EXERCISE:
Beginning with the line that holds "3. [Suhani Singhal](https://github.com/suhani3502)<br>", set down each line of the data below through the very last, exactly as given, and nothing beyond that.

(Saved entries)
------------

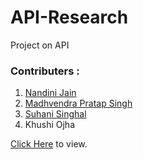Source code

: # API-Research
Project on API


### Contributers : 

1. [Nandini Jain](https://github.com/nandiniinj)<br>
2. [Madhvendra Pratap Singh](https://github.com/rajsingh018)<br>
3. [Suhani Singhal](https://github.com/suhani3502)<br>
4. Khushi Ojha <br>


[Click Here](https://docs.google.com/document/d/1imANfK_Fq_SkRdKhpnANOtxDpEVoNRXyW47Qiq4UYF4/edit?usp=sharing) to view.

------------

YOUR RESPONSE:
3. [Suhani Singhal](https://github.com/suhani3502)<br>
4. Khushi Ojha <br>


[Click Here](https://docs.google.com/document/d/1imANfK_Fq_SkRdKhpnANOtxDpEVoNRXyW47Qiq4UYF4/edit?usp=sharing) to view.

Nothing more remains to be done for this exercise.